15. Bölüm " Ziyaret "

632 25 5
                                    

Bölüm Şarkısı: Asala Nasri -Ethenneby
Iyi okumalar ~

Ahmed'in sorusuyla içimde bir yerlerde ona acımıştım. Ama benim onu sevmemi bu kadar içerlediğini bilmiyordum. Peki der gibi ümitsiz bir bakış attıktan sonra yola dönmüştü. Cevap vermediğim soruyla da hepimiz sessiz kalmıştık.
•••

Araba yolculuğundan sonra eve geldiğimizde aynı Esma Ablanın dediği gibi olmuştu. Ev hınca hınç doluydu. Ilk geldiğimiz günkü gibiydi. Hala bekar olduğum zaman ki gibi...

Bir düşündüm de bende onların yanında olsam buraya sadece ziyaret için gelip geri gidecek bir yabancı olsam ne olurdu. Annemin her sabah koğuş kaldırır gibi bazı sabahta süpürgenin bülbül sesiyle bizi en geç saat 8'de uyandırması, evin her köşesine yayılan mücver kokuları, menemen yapmadığı için şükretmem ve hemen kalkıp yüzümü sildikten sonra elimde kalan suyu Fatih'in gözlüklü yüzüne atmam sinirle yanımda bitmesi...

Çok güzel bir evlilik geçirmesemde güzel bir gençlik dönemi geçirdiğim için şükrediyordum. Hayatımın bir kısmında onlar adına ölecek kadar sevdiğim insanlarla dolu dolu geçirdiğim günler bana bu hayatımda sabretmemin en büyük sebebiydi.

Belki alışmanın da sebebi olabilirdi kim bilir ?

Aramızda öyle garip bir iletişim vardı ki eve gelenler bizim aramızdaki atışmaları izlerken bir futbol maçını izler gibi saniye saniye takip etmek zorunda kalırdı. Her saniye birbirine atılan laflar ve başkası üzerinden yapılan esprilerle konyalı bir reality şovunu andırıyorduk.

•••

Annemleri içeri aldığımızda Esma Ablaya en kötü bakışlarımı gönderiyordum. Bu kadar da olmamalıydı annemleri ben burda sarılmaya bıraksam akşam anca bana sıra gelirdi. Ondan sonra yok yorulduk biz yatalım yok sabahtan beri uyanığız kalkalım artık faslı ve kapanış...

Bu korkunç öngörümü bir kenara bırakıp aklıma gelen ilk fikri hemen işleve soktum.

Sesimi en yüksek tonda çıkarıp "Hanımlar annemler grip birde havalimanından geldirler orda bir ton insan var Allah bilir hangi tür virüs bulaştı onlara isterseniz sarılmayın. Hem hepimize bulaşır sonra mazaallah" demiştim. Herkesten "aaa oooo" sesleri yükselirken kadınlar annemlerden yavaş yavaş uzaklaşıyordu
.
Planımın işe yaramasıyla pispis sırıtmıştım.

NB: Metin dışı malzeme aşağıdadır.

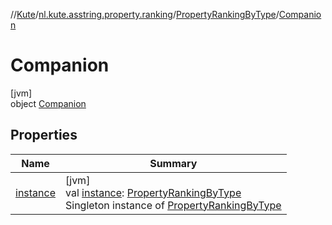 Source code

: //[Kute](../../../../index.md)/[nl.kute.asstring.property.ranking](../../index.md)/[PropertyRankingByType](../index.md)/[Companion](index.md)

# Companion

[jvm]\
object [Companion](index.md)

## Properties

| Name | Summary |
|---|---|
| [instance](instance.md) | [jvm]<br>val [instance](instance.md): [PropertyRankingByType](../index.md)<br>Singleton instance of [PropertyRankingByType](../index.md) |
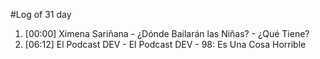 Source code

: #Log of 31 day

1. [00:00] Ximena Sariñana - ¿Dónde Bailarán las Niñas? - ¿Qué Tiene?
1. [06:12] El Podcast DEV - El Podcast DEV - 98: Es Una Cosa Horrible
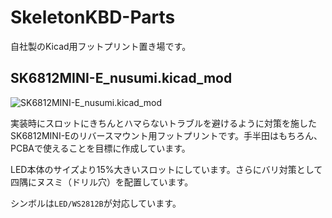 # SkeletonKBD-Parts

自社製のKicad用フットプリント置き場です。

## SK6812MINI-E_nusumi.kicad_mod
 
![SK6812MINI-E_nusumi.kicad_mod](https://user-images.githubusercontent.com/90203406/226605136-7b3a7155-ef40-458e-8a13-e0ac68462d71.jpg)

実装時にスロットにきちんとハマらないトラブルを避けるように対策を施したSK6812MINI-Eのリバースマウント用フットプリントです。手半田はもちろん、PCBAで使えることを目標に作成しています。

LED本体のサイズより15%大きいスロットにしています。さらにバリ対策として四隅にヌスミ（ドリル穴）を配置しています。

シンボルは`LED/WS2812B`が対応しています。
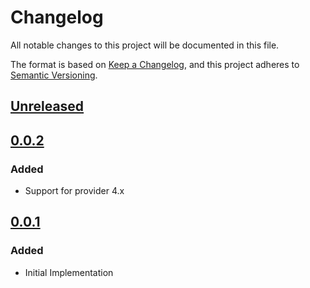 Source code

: # Changelog

All notable changes to this project will be documented in this file.

The format is based on [Keep a Changelog](https://keepachangelog.com/en/1.0.0/),
and this project adheres to [Semantic Versioning](https://semver.org/spec/v2.0.0.html).

## [Unreleased]

## [0.0.2]

### Added

- Support for provider 4.x

## [0.0.1]

### Added

- Initial Implementation

<!-- markdown-link-check-disable -->

[unreleased]: https://github.com/mineiros-io/terraform-google-compute-address/compare/v0.0.2...HEAD
[0.0.2]: https://github.com/mineiros-io/terraform-google-compute-address/compare/v0.0.1...v0.0.2
[0.0.1]: https://github.com/mineiros-io/terraform-google-compute-address/releases/tag/v0.0.1

<!-- markdown-link-check-disabled -->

Babanne ise bakışlarını benden çekmeden gözümün en içine ne yaptığının farkındayım gelin der gibi bakıyordu. Yakalanmıştım.

Hal hatır sorma faslı bittikten sonra Merve bana dönüp o imalı ses tonuyla konuştu " Enişte beyde pek yakışıklıymış. Maşallah."
Hemen cevap verdim

"Aa, sus yav elemtera fiş kem gözlere şiş."

"Turnayı gözünden vurmuşsunuz Kalfa"

Kalfa mı ? Uzun zaman sonra ilk defa biri bana böyle seslenmişti. O bana Nigar Kalfa der bende ona Süklüm Ağa, aramızdaki bu hitapların sebebi tabi ki de Muhteşem Yüzyıl'dı.

Her ergenin yaptığı gibi bizde buluşalım ayağına internetin dibine indiğimiz bir günde Merve cips tabaklarını tekrar doldurmak için mutfağa gitmişti. Bende gelen mesajla onun telefonuna baktığımda Muhteşem Yüzyıl bataklığına düştüğünü gördüm. Aramalar beni benden alıyordu. "Süklüm ağa taklit Hürrem, Hürrem sesi nasıl yapılır, Hayaller Malkoçoğlu gerçekler rüstem" bunlara bakarken yanımdaki telefonda da aynı aramaların olduğunu hatırladım. Meğerse biz sırası sırasına aynı videoları izliyormuşuz.

Merve gelince onunla iyi bir dalga geçip ona Süklüm Ağa demeye başlamıştım. Oda benim telefonumu elimden çekip bakınca ondan farksız olduğumu anlayıp bana Nigar Kalfa demişti. Bundan sonra birbirimizle her geyik muhabbeti yaptığımızda birbirimize böyle seslenir olmuştuk.